Casi una estrella
Sábado a la noche. Fumo como un condenado mientras camino rápido hacia un antro de mala muerte. "Blues y algo de jazz", dijeron mis amigos. Suficiente, por lo menos. Es algo.
Veo estas casas sin vida y el desapego me invade. Desde hace semanas tengo una sola idea en la cabeza. La idea del reo de cárcel, del hombre casado con una mujer insoportable, del marino con seis meses en el mar: escapar. No importa dónde. Pero quiero irme.
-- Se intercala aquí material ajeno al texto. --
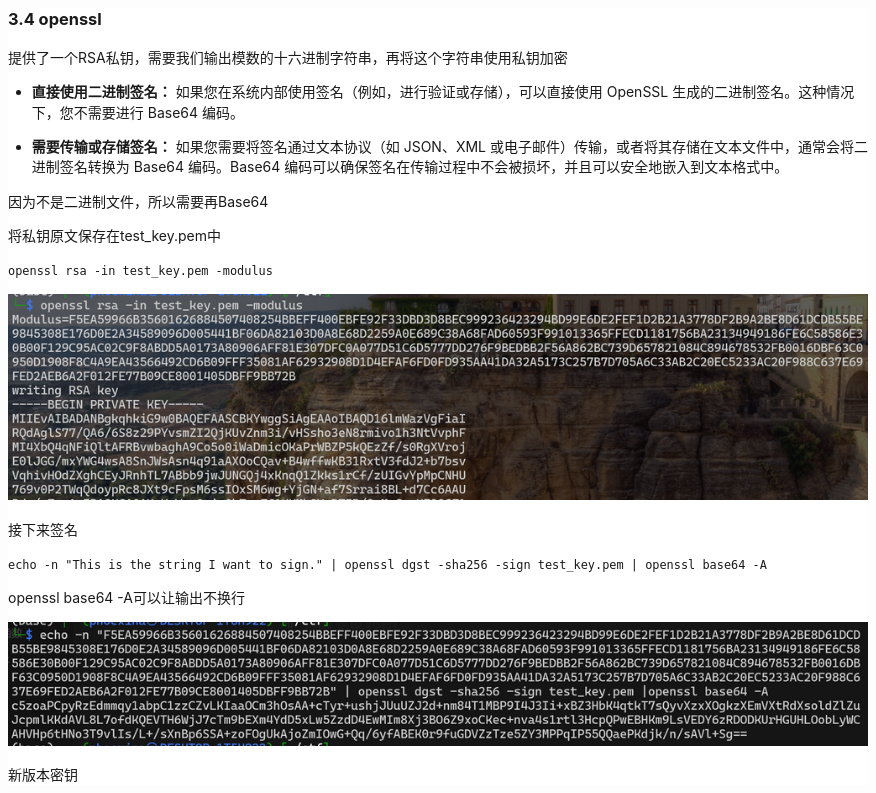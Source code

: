 ### 3.4 openssl

提供了一个RSA私钥，需要我们输出模数的十六进制字符串，再将这个字符串使用私钥加密

- **直接使用二进制签名：** 如果您在系统内部使用签名（例如，进行验证或存储），可以直接使用 OpenSSL 生成的二进制签名。这种情况下，您不需要进行 Base64 编码。

- **需要传输或存储签名：** 如果您需要将签名通过文本协议（如 JSON、XML 或电子邮件）传输，或者将其存储在文本文件中，通常会将二进制签名转换为 Base64 编码。Base64 编码可以确保签名在传输过程中不会被损坏，并且可以安全地嵌入到文本格式中。

因为不是二进制文件，所以需要再Base64

将私钥原文保存在test_key.pem中

```shell
openssl rsa -in test_key.pem -modulus
```

![](../images/2024-11-05-16-48-24-image.png)

接下来签名

```shell
echo -n "This is the string I want to sign." | openssl dgst -sha256 -sign test_key.pem | openssl base64 -A
```

openssl base64 -A可以让输出不换行

![](../images/2024-11-05-16-50-14-image.png)

新版本密钥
Esta ciudad intenta retenerme, pero sólo logrará centrifugarme más lejos. Igual, la espera me mata.
Con sorpresa veo a Carlos entre el mar de cabezas, a la entrada del bar: un hombrecito pequeño, con cara de niño viejo, su infaltable guitarra enfundada y colgada del hombro.
La alegría de verme apenas se refleja en el brillo esquivo de sus ojos. Es quizá la persona menos demostrativa que conozco. Apenas con una semisonrisa separa los afectos del resto de la indiferencia que lo suele abrumar. Como tampoco soy un espamentoso, nos llevamos bien.
- ¿Qué hacés? ¿Tocás?
- Si, pibe. ¿Te prendés?
- Es que me dijeron que tocaban jazz - sé donde no me tengo que meter -.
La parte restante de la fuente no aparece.